In the past, they had managed to escape a direct conflict with each other but recently the Trump administration raised the bar by targeting the second most powerful figure in Iran.
The escalation of tensions sent crude prices through the roof and investors took refuge in gold piles fearing what lay ahead. However, the situation de-escalated more quickly than expectations of the most cautious bulls in the crude oil market.
The global equity markets also pared their losses in a session or two and even the gold rush fizzled out.
The old cliché of not playing with fire around oil is being tested again in the strategic Strait of Hormuz where 21 million barrels per day or approximately 21% of the global oil supply is transported.
The epicentre of the recent escalation could be traced back to Washington DC where the impeachment drive against President Donald Trump was at the centre stage until the recent escalation with Iran.

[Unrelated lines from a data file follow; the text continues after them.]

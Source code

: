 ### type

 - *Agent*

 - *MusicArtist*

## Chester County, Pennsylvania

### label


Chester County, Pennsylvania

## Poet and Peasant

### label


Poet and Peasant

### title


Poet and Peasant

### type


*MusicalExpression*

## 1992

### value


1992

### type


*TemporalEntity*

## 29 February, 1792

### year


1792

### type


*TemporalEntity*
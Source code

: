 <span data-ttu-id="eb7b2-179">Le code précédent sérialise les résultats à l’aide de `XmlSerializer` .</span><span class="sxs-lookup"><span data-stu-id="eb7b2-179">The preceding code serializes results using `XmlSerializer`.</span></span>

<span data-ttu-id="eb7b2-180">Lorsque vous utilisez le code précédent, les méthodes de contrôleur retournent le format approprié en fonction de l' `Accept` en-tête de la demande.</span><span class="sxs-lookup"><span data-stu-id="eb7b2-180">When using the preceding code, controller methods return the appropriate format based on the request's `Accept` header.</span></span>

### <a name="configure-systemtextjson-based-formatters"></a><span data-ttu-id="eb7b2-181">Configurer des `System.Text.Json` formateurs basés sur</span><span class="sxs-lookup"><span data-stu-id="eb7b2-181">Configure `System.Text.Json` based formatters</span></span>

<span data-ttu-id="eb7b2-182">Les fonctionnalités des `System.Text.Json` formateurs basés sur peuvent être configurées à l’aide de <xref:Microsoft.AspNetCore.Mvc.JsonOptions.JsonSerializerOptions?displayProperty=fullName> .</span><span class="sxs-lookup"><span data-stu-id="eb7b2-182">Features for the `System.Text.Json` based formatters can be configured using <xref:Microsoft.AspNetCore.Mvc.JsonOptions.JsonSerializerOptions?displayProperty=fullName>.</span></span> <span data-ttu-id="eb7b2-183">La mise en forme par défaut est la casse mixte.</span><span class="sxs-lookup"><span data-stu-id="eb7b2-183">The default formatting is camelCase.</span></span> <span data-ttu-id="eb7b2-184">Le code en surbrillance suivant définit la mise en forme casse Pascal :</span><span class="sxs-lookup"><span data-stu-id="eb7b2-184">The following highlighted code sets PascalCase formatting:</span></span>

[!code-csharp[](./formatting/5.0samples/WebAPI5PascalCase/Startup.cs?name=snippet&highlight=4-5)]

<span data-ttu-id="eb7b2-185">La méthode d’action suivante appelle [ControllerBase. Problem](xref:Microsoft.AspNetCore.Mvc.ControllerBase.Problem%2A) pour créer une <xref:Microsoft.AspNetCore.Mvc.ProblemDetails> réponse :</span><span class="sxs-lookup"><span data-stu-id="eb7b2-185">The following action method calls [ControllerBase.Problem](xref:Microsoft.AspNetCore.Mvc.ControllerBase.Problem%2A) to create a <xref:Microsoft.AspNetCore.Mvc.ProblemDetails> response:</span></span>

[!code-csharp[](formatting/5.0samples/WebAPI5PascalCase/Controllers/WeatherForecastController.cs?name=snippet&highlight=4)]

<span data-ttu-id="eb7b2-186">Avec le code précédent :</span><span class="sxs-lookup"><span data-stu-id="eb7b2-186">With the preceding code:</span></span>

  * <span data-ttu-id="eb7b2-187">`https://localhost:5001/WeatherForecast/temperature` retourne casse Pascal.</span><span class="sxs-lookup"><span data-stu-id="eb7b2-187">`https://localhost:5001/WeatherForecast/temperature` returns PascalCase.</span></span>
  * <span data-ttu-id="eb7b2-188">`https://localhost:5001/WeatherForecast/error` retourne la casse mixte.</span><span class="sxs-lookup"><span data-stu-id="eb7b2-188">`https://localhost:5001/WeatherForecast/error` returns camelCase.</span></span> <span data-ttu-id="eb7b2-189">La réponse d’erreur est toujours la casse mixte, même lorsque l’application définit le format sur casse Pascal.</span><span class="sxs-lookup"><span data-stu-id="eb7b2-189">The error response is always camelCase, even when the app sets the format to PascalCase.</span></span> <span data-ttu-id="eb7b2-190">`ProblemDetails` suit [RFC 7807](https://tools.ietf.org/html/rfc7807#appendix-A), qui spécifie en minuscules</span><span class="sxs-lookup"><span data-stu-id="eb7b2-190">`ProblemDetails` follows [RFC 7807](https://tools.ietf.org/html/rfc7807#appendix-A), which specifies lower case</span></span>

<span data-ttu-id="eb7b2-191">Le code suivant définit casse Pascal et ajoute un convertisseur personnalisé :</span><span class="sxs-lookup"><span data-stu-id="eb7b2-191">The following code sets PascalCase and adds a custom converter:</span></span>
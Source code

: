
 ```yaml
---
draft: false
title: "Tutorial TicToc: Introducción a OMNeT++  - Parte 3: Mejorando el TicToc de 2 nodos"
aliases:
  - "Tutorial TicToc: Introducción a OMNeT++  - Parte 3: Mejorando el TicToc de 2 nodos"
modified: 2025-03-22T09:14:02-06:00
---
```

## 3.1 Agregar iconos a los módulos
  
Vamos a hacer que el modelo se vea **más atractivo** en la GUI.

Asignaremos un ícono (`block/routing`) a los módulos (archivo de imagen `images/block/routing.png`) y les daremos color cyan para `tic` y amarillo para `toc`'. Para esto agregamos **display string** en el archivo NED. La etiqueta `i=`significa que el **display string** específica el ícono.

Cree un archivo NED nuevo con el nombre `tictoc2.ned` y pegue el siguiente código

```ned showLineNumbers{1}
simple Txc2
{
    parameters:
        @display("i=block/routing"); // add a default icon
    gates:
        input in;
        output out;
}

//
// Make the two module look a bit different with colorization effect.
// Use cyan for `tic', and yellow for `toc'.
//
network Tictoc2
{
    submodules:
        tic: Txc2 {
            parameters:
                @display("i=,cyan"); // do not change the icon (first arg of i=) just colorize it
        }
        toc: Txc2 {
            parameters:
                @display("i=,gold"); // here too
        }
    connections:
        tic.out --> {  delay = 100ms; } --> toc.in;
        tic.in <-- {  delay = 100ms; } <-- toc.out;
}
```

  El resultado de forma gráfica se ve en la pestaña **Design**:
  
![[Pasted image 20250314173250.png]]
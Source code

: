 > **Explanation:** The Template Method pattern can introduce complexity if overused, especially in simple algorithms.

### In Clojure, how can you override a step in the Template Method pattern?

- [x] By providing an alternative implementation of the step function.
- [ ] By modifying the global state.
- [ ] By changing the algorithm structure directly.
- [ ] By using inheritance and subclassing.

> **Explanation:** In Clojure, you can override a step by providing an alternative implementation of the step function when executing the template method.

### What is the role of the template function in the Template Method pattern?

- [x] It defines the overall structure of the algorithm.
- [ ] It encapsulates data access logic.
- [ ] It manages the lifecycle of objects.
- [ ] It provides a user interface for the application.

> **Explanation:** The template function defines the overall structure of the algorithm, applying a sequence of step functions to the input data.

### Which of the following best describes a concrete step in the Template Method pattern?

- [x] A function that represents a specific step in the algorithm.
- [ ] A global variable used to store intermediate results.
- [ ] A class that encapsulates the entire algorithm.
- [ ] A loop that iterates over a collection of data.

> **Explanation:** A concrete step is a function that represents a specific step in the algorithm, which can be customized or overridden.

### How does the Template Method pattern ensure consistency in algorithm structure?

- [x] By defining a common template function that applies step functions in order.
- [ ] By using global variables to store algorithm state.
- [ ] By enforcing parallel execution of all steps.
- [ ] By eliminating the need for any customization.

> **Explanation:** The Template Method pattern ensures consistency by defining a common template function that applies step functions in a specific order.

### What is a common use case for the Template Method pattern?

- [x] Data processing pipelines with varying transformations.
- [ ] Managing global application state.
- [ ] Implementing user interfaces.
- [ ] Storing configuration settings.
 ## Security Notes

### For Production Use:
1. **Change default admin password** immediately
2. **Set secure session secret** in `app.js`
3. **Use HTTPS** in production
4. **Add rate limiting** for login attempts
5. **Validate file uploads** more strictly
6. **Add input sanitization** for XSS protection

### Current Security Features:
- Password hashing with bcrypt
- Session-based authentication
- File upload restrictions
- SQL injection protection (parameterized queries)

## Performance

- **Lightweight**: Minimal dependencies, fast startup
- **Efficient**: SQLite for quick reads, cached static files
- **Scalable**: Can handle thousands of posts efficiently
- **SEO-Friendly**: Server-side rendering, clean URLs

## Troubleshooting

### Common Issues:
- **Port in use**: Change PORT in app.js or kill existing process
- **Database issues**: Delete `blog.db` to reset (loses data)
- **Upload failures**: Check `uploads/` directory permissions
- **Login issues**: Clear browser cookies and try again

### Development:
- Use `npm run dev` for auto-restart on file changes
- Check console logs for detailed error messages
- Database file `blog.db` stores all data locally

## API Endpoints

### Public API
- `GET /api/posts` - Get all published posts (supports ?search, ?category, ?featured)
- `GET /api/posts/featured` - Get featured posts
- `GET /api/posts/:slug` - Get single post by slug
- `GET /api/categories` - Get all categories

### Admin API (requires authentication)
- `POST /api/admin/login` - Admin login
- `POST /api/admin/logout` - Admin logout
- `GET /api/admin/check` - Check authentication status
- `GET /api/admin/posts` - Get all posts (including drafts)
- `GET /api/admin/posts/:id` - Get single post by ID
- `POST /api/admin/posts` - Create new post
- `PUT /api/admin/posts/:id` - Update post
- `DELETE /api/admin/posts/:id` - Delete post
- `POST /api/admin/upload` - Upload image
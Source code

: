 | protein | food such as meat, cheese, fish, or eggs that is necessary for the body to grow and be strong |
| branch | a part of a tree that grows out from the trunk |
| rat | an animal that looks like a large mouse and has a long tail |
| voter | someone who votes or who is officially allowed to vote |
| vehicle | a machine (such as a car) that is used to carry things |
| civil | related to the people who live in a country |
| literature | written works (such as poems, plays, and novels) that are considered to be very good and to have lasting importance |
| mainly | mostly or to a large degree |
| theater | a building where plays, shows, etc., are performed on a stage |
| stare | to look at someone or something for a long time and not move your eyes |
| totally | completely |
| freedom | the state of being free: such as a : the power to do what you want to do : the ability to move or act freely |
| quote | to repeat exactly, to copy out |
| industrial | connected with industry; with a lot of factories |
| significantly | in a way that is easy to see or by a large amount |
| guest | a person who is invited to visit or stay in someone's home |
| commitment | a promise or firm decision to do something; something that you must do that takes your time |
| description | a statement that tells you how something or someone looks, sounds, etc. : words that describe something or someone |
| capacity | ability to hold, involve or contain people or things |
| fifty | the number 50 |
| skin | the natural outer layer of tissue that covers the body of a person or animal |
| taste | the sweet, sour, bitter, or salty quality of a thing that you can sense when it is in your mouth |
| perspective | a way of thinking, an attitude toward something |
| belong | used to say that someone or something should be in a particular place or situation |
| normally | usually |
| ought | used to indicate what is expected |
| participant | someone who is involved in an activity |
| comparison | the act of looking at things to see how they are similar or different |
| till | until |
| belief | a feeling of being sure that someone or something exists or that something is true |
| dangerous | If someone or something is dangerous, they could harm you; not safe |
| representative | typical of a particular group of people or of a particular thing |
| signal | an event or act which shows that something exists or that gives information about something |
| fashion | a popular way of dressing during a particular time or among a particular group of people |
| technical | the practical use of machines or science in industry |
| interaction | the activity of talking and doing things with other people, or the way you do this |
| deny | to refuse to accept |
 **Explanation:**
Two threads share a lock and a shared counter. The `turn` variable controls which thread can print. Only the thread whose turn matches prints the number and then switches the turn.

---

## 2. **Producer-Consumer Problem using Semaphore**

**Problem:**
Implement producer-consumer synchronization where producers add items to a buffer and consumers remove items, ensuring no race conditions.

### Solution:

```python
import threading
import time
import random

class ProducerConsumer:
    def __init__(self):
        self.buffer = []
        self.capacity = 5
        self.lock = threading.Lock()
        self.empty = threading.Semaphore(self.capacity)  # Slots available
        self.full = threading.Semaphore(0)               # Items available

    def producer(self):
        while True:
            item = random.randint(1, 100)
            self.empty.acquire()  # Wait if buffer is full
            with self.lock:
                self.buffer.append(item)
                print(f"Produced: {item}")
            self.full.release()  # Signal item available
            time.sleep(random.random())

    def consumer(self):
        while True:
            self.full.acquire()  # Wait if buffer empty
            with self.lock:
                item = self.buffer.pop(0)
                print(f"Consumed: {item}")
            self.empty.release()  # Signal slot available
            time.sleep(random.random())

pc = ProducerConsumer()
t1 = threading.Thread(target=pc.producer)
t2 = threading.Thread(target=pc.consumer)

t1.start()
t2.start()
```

Also, it is not like in the 1980s when rising crude prices were a bad omen for the US, since it has also joined the club of top fossil fuel exporting countries of the world. The higher crude prices mean a lifeline to a few vulnerable Permian pure players on the verge of filing for bankruptcy.
Although Pakistan has given a policy statement of staying clear of the conflict, it cannot escape the negative impact of the volatility in crude oil prices. Its limited strategic petroleum reserves could pose a potential risk in case of any blockade in the Strait of Hormuz.
If we look around, the neighbouring countries are building more and more strategic petroleum reserves to meet their future energy needs. India is also building more strategic reserves in phases to increase its emergency reserves from 37 million barrels to 100 million barrels.
China is working to increase its petroleum reserves from 400 million to 500 million barrels and also took advantage of the low oil prices in the past to fill the reserves to the brim.
On the one hand, the reserves allow countries to mitigate the effect of volatility in oil prices and on the other hand avert any crisis-like scenarios, especially the one seen during the Gulf war of the 1990s.
For Pakistan, a major bottleneck in the entire energy supply chain is not just the availability of resources but also their management. If the recent CNG crisis in Karachi, the capital of Sindh which claims to be self-sufficient in natural gas, is of any guide, then we do not need any external shock to bring the economic engine to a grinding halt.
The increasing differences and mistrust between Sindh and the federal government is not at all supportive for solving the energy crisis that rears its head every winter.
Also, as warned in my article last year titled “Stringent condition: new regulation requires refineries to modernise”, the falling furnace oil prices post-IMO 2020 implementation and a lack of utilisation of furnace oil by the power sector are a double whammy for the refinery sector.
This can create serious shortage of other petroleum products such as motor spirit (petrol) and high-speed diesel in the country if old refineries have to further reduce their capacity utilisation to limit furnace oil production.
Fortunately, the effect of the shortage of petroleum products is somehow not felt due to the slowdown in the economy but in case demand picks up, as expected by the summer of 2020, the increase in imports of petroleum products could put an extra burden on the country’s balance of payments.
It seems that the government can’t afford to wait for another external debacle to put its house in order by sorting out all the mess from imports to the distribution of costly energy supplies in a more efficient and sustainable manner.
Also, serious efforts need to be made in order to attract investment to explore domestic hydrocarbon resources that we know of only through grapevine so far.
The writer is a financial market enthusiast and attached to Pakistan’s stocks, commodities and emerging technology
Published in The Express Tribune, January 13th, 2020.